## What is needed:
Tally the lines in the records below that contain "Pakete" and return only the result.

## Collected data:
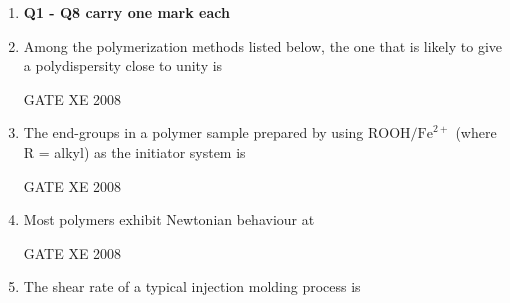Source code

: \documentclass[12pt]{article}
\begin{document}
\begin{enumerate}
\item[] \textbf{Q1 - Q8 carry one mark each}

\item Among the polymerization methods listed below, the one that is likely to give a polydispersity close to unity is  

\begin{enumerate}
\end{enumerate}

 GATE XE 2008

\item The end-groups in a polymer sample prepared by using $\mathrm{ROOH}/\mathrm{Fe}^{2+}$ (where R = alkyl) as the initiator system is  

\begin{enumerate}
\end{enumerate}

 GATE XE 2008

\item Most polymers exhibit Newtonian behaviour at  

\begin{enumerate}
\end{enumerate}

GATE XE 2008

\item The shear rate of a typical injection molding process is  


\end{enumerate}
\end{document}
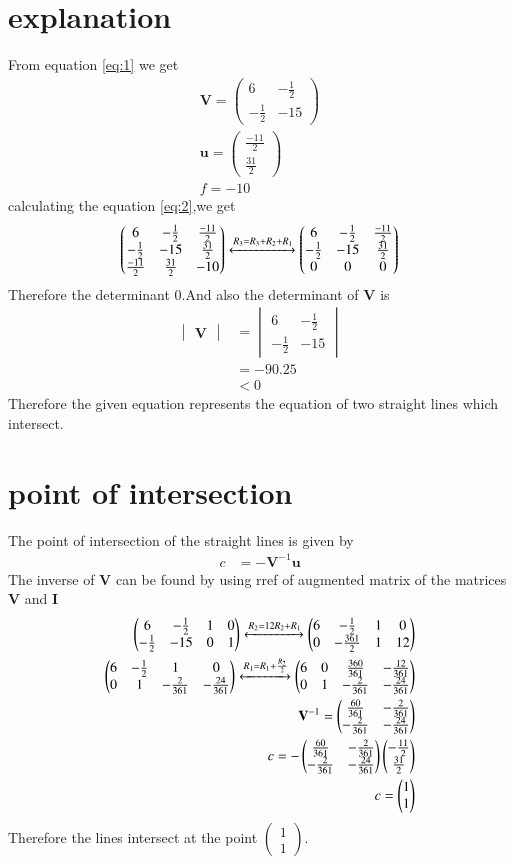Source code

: \documentclass[journal,12pt,twocolumn]{IEEEtran}
\newcommand{\myvec}[1]{\ensuremath{\begin{pmatrix}#1\end{pmatrix}}}
\newcommand{\mydet}[1]{\ensuremath{\begin{vmatrix}#1\end{vmatrix}}}
\numberwithin{equation}{subsection}
\let\vec\mathbf
\begin{document}
\section{explanation}
From equation \eqref{eq:1} we get
\begin{align}
    \vec{V}=\myvec{6&-\frac{1}{2}\\-\frac{1}{2}&-15}\\
    \vec{u}=\myvec{\frac{-11}{2}\\ \frac{31}{2}}\\
    f=-10
\end{align}
calculating the equation \eqref{eq:2},we get
\begin{align}
    \myvec{6&-\frac{1}{2}&\frac{-11}{2}\\-\frac{1}{2}&-15&\frac{31}{2}\\\frac{-11}{2}&\frac{31}{2}&-10}\xleftrightarrow[]{R_3=R_3+R_2+R_1}\myvec{6&-\frac{1}{2}&\frac{-11}{2}\\-\frac{1}{2}&-15&\frac{31}{2}\\0&0&0}
\end{align}
Therefore the determinant $0$.And also the determinant of $\vec{V}$ is
\begin{align}
    \mydet{\vec{V}}&=\mydet{6&-\frac{1}{2}\\-\frac{1}{2}&-15}\\
    &=-90.25\\
    &<0
\end{align}
Therefore the given equation represents the equation of two straight lines which intersect.
\section{point of intersection}
The point of intersection of the straight lines is given by 
\begin{align}
    c&=-\vec{V}^{-1}\vec{u}
\end{align}
The inverse of $\vec{V}$ can be found by using rref of augmented matrix of the matrices $\vec{V}$ and $\vec{I}$
\begin{align}
    \myvec{6&-\frac{1}{2}&1&0\\-\frac{1}{2}&-15&0&1}\xleftrightarrow{R_2=12R_2+R_1}\myvec{6&-\frac{1}{2}&1&0\\0&-\frac{361}{2}&1&12}\\
    \myvec{6&-\frac{1}{2}&1&0\\0&1&-\frac{2}{361}&-\frac{24}{361}}\xleftrightarrow{R_1=R_1+\frac{R_2}{2}}\myvec{6&0&\frac{360}{361}&-\frac{12}{361}\\0&1&-\frac{2}{361}&-\frac{24}{361}}\\
    \vec{V}^{-1}=\myvec{\frac{60}{361}&-\frac{2}{361}\\-\frac{2}{361}&-\frac{24}{361}}\\
    c=-\myvec{\frac{60}{361}&-\frac{2}{361}\\-\frac{2}{361}&-\frac{24}{361}}\myvec{-\frac{11}{2}\\\frac{31}{2}}\\
    c=\myvec{1\\1}
\end{align}
Therefore the lines intersect at the point $\myvec{1\\1}$.
\end{document}
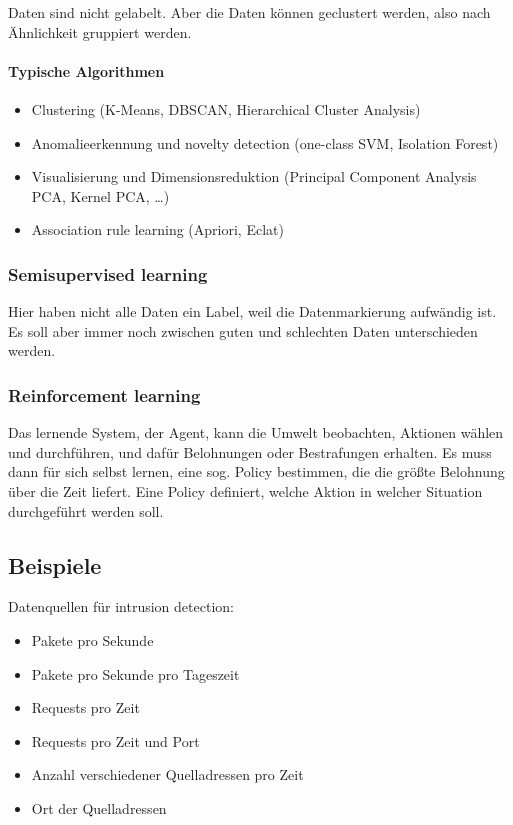 Daten sind nicht gelabelt.
Aber die Daten können geclustert werden, also nach Ähnlichkeit gruppiert werden.

\paragraph{Typische Algorithmen}%
\label{par:typische_algorithmen}

\begin{itemize}
  \item Clustering (K-Means, DBSCAN, Hierarchical Cluster Analysis)
  \item Anomalieerkennung und novelty detection (one-class SVM, Isolation Forest)
  \item Visualisierung und Dimensionsreduktion (Principal Component Analysis PCA, Kernel
    PCA, \ldots)
  \item Association rule learning (Apriori, Eclat)
\end{itemize}

\subsubsection{Semisupervised learning}%
\label{ssub:semisupervised_learning}

Hier haben nicht alle Daten ein Label, weil die Datenmarkierung aufwändig ist.
Es soll aber immer noch zwischen guten und schlechten Daten unterschieden werden.

\subsubsection{Reinforcement learning}%
\label{ssub:reinforcement_learning}

Das lernende System, der Agent, kann die Umwelt beobachten, Aktionen wählen und
durchführen, und dafür Belohnungen oder Bestrafungen erhalten.
Es muss dann für sich selbst lernen, eine sog. Policy bestimmen, die die größte Belohnung
über die Zeit liefert.
Eine Policy definiert, welche Aktion in welcher Situation durchgeführt werden soll.

\subsection{Beispiele}%
\label{sub:beispiele}

Datenquellen für intrusion detection:
\begin{itemize}
  \item Pakete pro Sekunde
  \item Pakete pro Sekunde pro Tageszeit
  \item Requests pro Zeit
  \item Requests pro Zeit und Port
  \item Anzahl verschiedener Quelladressen pro Zeit
  \item Ort der Quelladressen
\end{itemize}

## Task solution:
2